Drug repurposing for oesophageal cancer

Using imaging microscopy and phenotypic screening to identify drug repurposing and potential new drug discovery

Oesophageal Cancer is the seventh most common cancer type and sixth most common cause of cancer mortality worldwide. This is a complex heterogeneous disease characterized by large scale genomic rearrangements and no common oncogenic drivers, confounding modern target-based drug discovery strategies. As a consequence prognosis is poor and 5-year survival rates are < 20%, global incidence has been increasing steadily over several decades, thus oesophageal cancer represents a major global health problem.

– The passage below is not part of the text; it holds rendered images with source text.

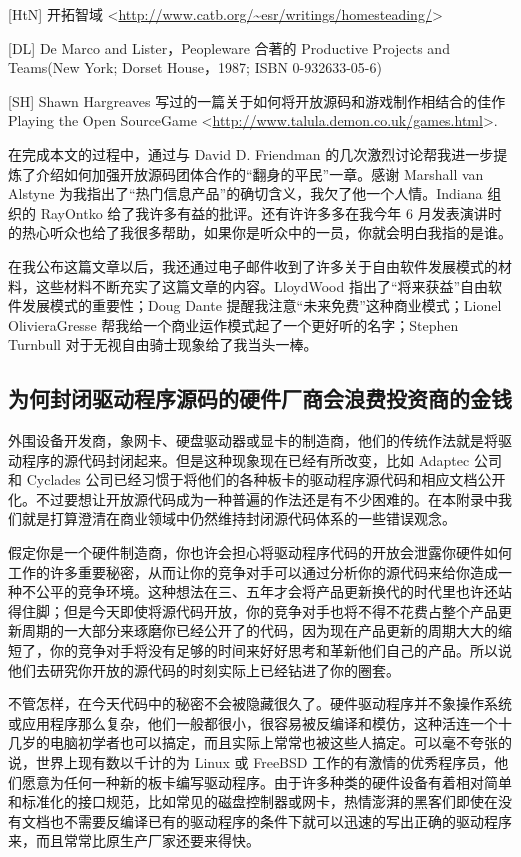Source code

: [HtN] 开拓智域 <\url{http://www.catb.org/~esr/writings/homesteading/}>


[DL] De Marco and Lister，Peopleware 合著的 Productive Projects and Teams(New York; Dorset House，1987; ISBN 0-932633-05-6)


[SH] Shawn Hargreaves 写过的一篇关于如何将开放源码和游戏制作相结合的佳作 Playing the Open SourceGame
<\url{http://www.talula.demon.co.uk/games.html}>.


在完成本文的过程中，通过与 David D. Friendman 的几次激烈讨论帮我进一步提炼了介绍如何加强开放源码团体合作的“翻身的平民”一章。感谢 Marshall van Alstyne 为我指出了“热门信息产品”的确切含义，我欠了他一个人情。Indiana 组织的 RayOntko 给了我许多有益的批评。还有许许多多在我今年 6 月发表演讲时的热心听众也给了我很多帮助，如果你是听众中的一员，你就会明白我指的是谁。


在我公布这篇文章以后，我还通过电子邮件收到了许多关于自由软件发展模式的材料，这些材料不断充实了这篇文章的内容。LloydWood 指出了“将来获益”自由软件发展模式的重要性；Doug Dante 提醒我注意“未来免费”这种商业模式；Lionel OlivieraGresse 帮我给一个商业运作模式起了一个更好听的名字；Stephen Turnbull 对于无视自由骑士现象给了我当头一棒。


\subsection{为何封闭驱动程序源码的硬件厂商会浪费投资商的金钱}
外围设备开发商，象网卡、硬盘驱动器或显卡的制造商，他们的传统作法就是将驱动程序的源代码封闭起来。但是这种现象现在已经有所改变，比如 Adaptec 公司和 Cyclades 公司已经习惯于将他们的各种板卡的驱动程序源代码和相应文档公开化。不过要想让开放源代码成为一种普遍的作法还是有不少困难的。在本附录中我们就是打算澄清在商业领域中仍然维持封闭源代码体系的一些错误观念。


假定你是一个硬件制造商，你也许会担心将驱动程序代码的开放会泄露你硬件如何工作的许多重要秘密，从而让你的竞争对手可以通过分析你的源代码来给你造成一种不公平的竞争环境。这种想法在三、五年才会将产品更新换代的时代里也许还站得住脚；但是今天即使将源代码开放，你的竞争对手也将不得不花费占整个产品更新周期的一大部分来琢磨你已经公开了的代码，因为现在产品更新的周期大大的缩短了，你的竞争对手将没有足够的时间来好好思考和革新他们自己的产品。所以说他们去研究你开放的源代码的时刻实际上已经钻进了你的圈套。


不管怎样，在今天代码中的秘密不会被隐藏很久了。硬件驱动程序并不象操作系统或应用程序那么复杂，他们一般都很小，很容易被反编译和模仿，这种活连一个十几岁的电脑初学者也可以搞定，而且实际上常常也被这些人搞定。可以毫不夸张的说，世界上现有数以千计的为 Linux 或 FreeBSD 工作的有激情的优秀程序员，他们愿意为任何一种新的板卡编写驱动程序。由于许多种类的硬件设备有着相对简单和标准化的接口规范，比如常见的磁盘控制器或网卡，热情澎湃的黑客们即使在没有文档也不需要反编译已有的驱动程序的条件下就可以迅速的写出正确的驱动程序来，而且常常比原生产厂家还要来得快。


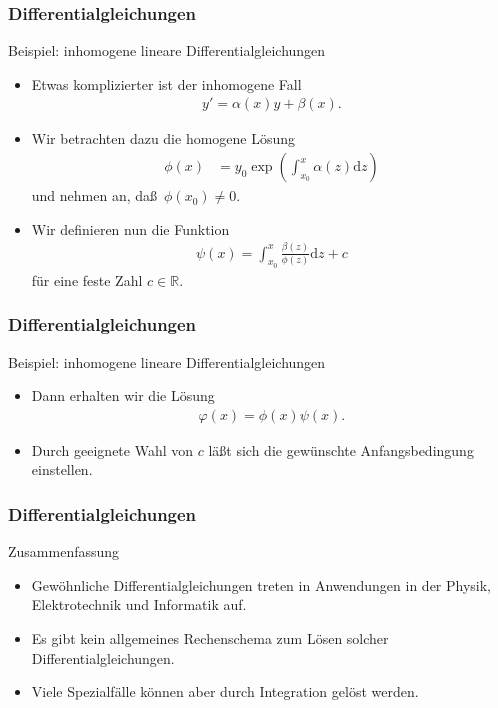 \documentclass{beamer}
\newcommand\dd{\mathrm d}
\newcommand\RR{\mathbb R}
\newcommand\bc[1]{\left({#1}\right)}
\renewcommand{\ae}{\"a}
\renewcommand{\oe}{\"o}
\newcommand{\ue}{\"u}
\newcommand{\mytitle}{Differentialgleichungen}
\begin{document}
\begin{frame}\frametitle{\mytitle}
	\begin{block}{Beispiel: inhomogene lineare Differentialgleichungen}
		\begin{itemize}
			\item Etwas komplizierter ist der inhomogene Fall
				\begin{align*}
					y'=\alpha(x)y+\beta(x).
				\end{align*}
			\item Wir betrachten dazu die homogene L\oe sung
				\begin{align*}
					\phi(x)&=y_0\exp\bc{\int_{x_0}^x\alpha(z)\dd z}
				\end{align*}
				und nehmen an, da\ss\ $\phi(x_0)\neq0$.
			\item Wir definieren nun die Funktion
				\begin{align*}
					\psi(x)=\int_{x_0}^x\frac{\beta(z)}{\phi(z)}\dd z+c
				\end{align*}
				f\ue r eine feste Zahl $c\in\RR$.
		\end{itemize}
	\end{block}
\end{frame}

\begin{frame}\frametitle{\mytitle}
	\begin{block}{Beispiel: inhomogene lineare Differentialgleichungen}
		\begin{itemize}
			\item Dann erhalten wir die L\oe sung
				\begin{align*}
					\varphi(x)=\phi(x)\psi(x).
				\end{align*}
			\item Durch geeignete Wahl von $c$ l\ae\ss t sich die gew\ue nschte Anfangsbedingung einstellen.
		\end{itemize}
	\end{block}
\end{frame}

\begin{frame}\frametitle{\mytitle}
	\begin{block}{Zusammenfassung}
		\begin{itemize}
			\item Gew\oe hnliche Differentialgleichungen treten in Anwendungen in der Physik, Elektrotechnik und Informatik auf.
			\item Es gibt kein allgemeines Rechenschema zum L\oe sen solcher Differentialgleichungen.
			\item Viele Spezialf\ae lle k\oe nnen aber durch Integration gel\oe st werden.
		\end{itemize}
	\end{block}
\end{frame}
\end{document}
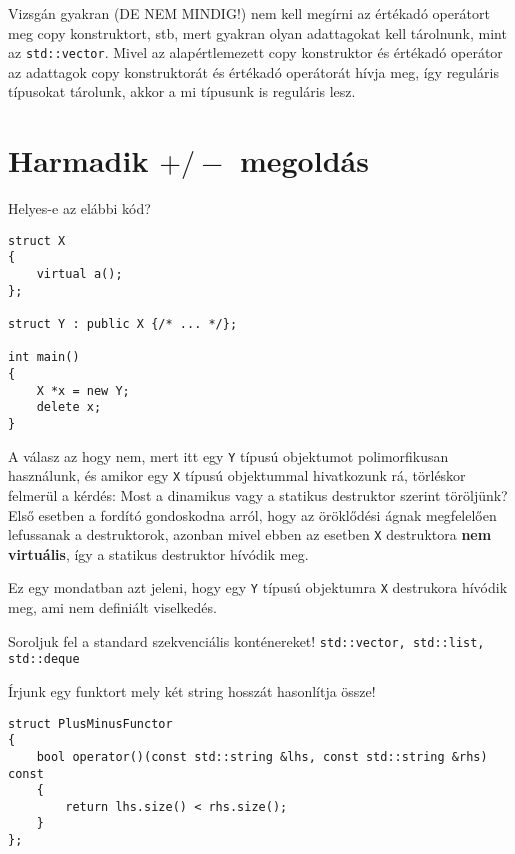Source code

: \documentclass[a4paper,11.5pt]{article}
\begin{document}
	\medskip
	Vizsgán gyakran (DE NEM MINDIG!) nem kell megírni az értékadó operátort meg copy konstruktort, stb, mert gyakran olyan adattagokat kell tárolnunk, mint az \texttt{std::vector}. Mivel az alapértlemezett copy konstruktor és értékadó operátor az adattagok copy konstruktorát és értékadó operátorát hívja meg, így reguláris típusokat tárolunk, akkor a mi típusunk is reguláris lesz.
	\section{Harmadik $+/-$ megoldás}
	Helyes-e az elábbi kód?
		
	\begin{lstlisting}
struct X
{
	virtual a();
};

struct Y : public X {/* ... */};

int main()
{
	X *x = new Y;
	delete x;
}
	\end{lstlisting}
		
	A válasz az hogy nem, mert itt egy \texttt{Y} típusú objektumot polimorfikusan használunk, és amikor egy \texttt{X} típusú objektummal hivatkozunk rá, törléskor felmerül a kérdés: Most a dinamikus vagy a statikus destruktor szerint töröljünk? Első esetben a fordító gondoskodna arról, hogy az öröklődési ágnak megfelelően lefussanak a destruktorok, azonban mivel ebben az esetben \texttt{X} destruktora \textbf{nem virtuális}, így a statikus destruktor hívódik meg. 
	
	Ez egy mondatban azt jeleni, hogy egy \texttt{Y} típusú objektumra \texttt{X} destrukora hívódik meg, ami nem definiált viselkedés.
	\bigskip
	
	Soroljuk fel a standard szekvenciális konténereket! \texttt{std::vector, std::list, std::deque}
	\bigskip
	
	 Írjunk egy funktort mely két string hosszát hasonlítja össze!
	\begin{lstlisting}
struct PlusMinusFunctor
{
	bool operator()(const std::string &lhs, const std::string &rhs) const
	{
		return lhs.size() < rhs.size();
	}
};
		\end{lstlisting}
\end{document}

Using automated high content imaging microscopy we conducted a high throughput screen of 20,000 small molecule compounds across six human oesophageal cancer cell lines representing the broad genetic heterogeneity of disease and two non-transformed tissue matched control cell lines. Using a “Cell Painting” assay and bespoke image analysis algorithm we extracted 720 features per cell in every image to obtain a multiparametric phenotypic fingerprint for every cell following compound treatment. Phenotypic fingerprints were interrogated by multivariate statistics and machine learning models to classify cell phenotype and drug mechanism-of-action. This high content screening data set is comprised of 3.9million images (30Tb data). This single phenotypic screen identified several drug repurposing opportunities, potential new therapeutic targets and 4 attractive chemical starting points for novel drug discovery programs targeting oesophageal cancer.